The ARIMA model fits the fluctuations in HFRS frequency and it can be used for future forecasting when applied to HFRS prevention and control.

Keywords

Hemorrhagic fever with renal syndrome Autoregressive integrated moving average model Prevalence

Background

Hemorrhagic fever with renal syndrome (HFRS), a rodent-borne disease caused by hantaviruses (family Bunyaviridae), is characterized by fever, acute renal dysfunction, and hemorrhage manifestations [13]. HFRS was first recognized in northeastern China in 1931 and has been prevalent in many other parts of China since 1955. At present, it is highly endemic in mainland China accounting for 90 % of the total cases reported in the world [47]. In response to the spread of HFRS in China, the Chinese Center for Disease Control and Prevention (CDC) established the National Notifiable Disease Surveillance System in 2004, which made the surveillance data for HFRS more accurate and comprehensive. A better understanding of the spatial distribution patterns and social demographic distribution characteristics of HFRS would help to identify areas and populations at high risk. Early warnings are also essential for controlling or reducing the risk of outbreaks [8], epidemic modeling and forecasting can be essential tools to prevent and control HFRS [9]. In epidemiology, Autoregressive integrated moving average (ARIMA) models have been successfully applied to predict the incidence of infectious diseases, such as HIV [10], influenza [11], malaria incidence [12], and other infectious diseases [1315].

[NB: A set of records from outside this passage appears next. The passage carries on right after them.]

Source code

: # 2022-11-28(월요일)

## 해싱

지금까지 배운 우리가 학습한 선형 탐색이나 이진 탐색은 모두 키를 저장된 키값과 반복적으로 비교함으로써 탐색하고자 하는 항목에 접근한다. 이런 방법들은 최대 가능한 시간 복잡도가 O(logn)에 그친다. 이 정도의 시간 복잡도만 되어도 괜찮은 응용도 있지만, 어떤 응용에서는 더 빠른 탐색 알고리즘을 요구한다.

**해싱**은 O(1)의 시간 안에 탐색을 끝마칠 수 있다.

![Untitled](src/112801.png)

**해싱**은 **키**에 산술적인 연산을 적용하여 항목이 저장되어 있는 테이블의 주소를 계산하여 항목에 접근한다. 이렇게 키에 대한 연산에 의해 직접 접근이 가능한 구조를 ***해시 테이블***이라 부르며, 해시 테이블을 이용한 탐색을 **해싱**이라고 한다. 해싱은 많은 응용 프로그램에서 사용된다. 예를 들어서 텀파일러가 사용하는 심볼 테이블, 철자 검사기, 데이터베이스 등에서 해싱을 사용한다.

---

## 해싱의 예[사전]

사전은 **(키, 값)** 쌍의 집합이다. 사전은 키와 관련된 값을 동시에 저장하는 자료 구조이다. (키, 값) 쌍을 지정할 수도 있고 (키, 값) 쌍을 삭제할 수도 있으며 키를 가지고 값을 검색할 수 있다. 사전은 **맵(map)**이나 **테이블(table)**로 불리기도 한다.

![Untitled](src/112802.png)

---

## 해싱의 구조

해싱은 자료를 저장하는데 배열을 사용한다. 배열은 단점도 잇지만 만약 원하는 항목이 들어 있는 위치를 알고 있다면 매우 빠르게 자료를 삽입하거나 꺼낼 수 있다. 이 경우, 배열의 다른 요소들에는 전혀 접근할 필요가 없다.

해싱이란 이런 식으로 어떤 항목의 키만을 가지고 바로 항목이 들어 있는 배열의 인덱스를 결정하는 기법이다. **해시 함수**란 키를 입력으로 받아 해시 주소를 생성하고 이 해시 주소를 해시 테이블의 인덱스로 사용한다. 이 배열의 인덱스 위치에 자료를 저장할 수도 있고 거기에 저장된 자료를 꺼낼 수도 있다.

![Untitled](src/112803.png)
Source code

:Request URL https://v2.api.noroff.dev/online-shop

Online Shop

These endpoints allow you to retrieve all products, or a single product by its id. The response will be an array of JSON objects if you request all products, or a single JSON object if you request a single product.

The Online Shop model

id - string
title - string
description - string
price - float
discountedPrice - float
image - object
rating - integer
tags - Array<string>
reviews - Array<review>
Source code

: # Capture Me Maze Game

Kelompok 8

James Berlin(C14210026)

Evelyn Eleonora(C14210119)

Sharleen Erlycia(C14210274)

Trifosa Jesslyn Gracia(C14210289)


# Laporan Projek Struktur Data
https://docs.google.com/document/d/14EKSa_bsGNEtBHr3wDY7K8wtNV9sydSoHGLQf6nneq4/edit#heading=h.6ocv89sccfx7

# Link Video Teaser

This study aimed to establish the current situation of endemic HFRS in Yiyuan, and characterize its spatio-temporal distribution and demographic distribution characteristics. Furthermore, we fit ARIMA models and predict the HFRS epidemic trend by using SAS version 9.2 (SAS Institute, Cary, NC,USA). Our study was based on HFRS epidemic data from Yiyuan County, China, where it could provide a basis for HFRS prevention and control.

Methods

Study area

The study site is located in Yiyuan County (latitude 35°55′ ~ 36°23′ N and longitude 117°54′ ~ 118°31′ E), in the central part of Shandong province. Monthly HFRS cases reported during 2005–2014 were provided by Zibo CDC, and we were permitted to use the data. In China, HFRS is a nationally notifiable disease and hospital physicians must report every case of HFRS to the local health authority within 24 h.

Ethics statement

The ethical approval was given by Ethics Review Committee of the Zibo Center for Disease Control and Prevention, and the study was conducted in compliance with the principles of the Declaration of Helsinki. Written informed consents for the use of their clinical samples were obtained from the patients and all analyzed data were anonymized. Besides, consents of participants who were under 16 years have been obtained from their parents/guardians.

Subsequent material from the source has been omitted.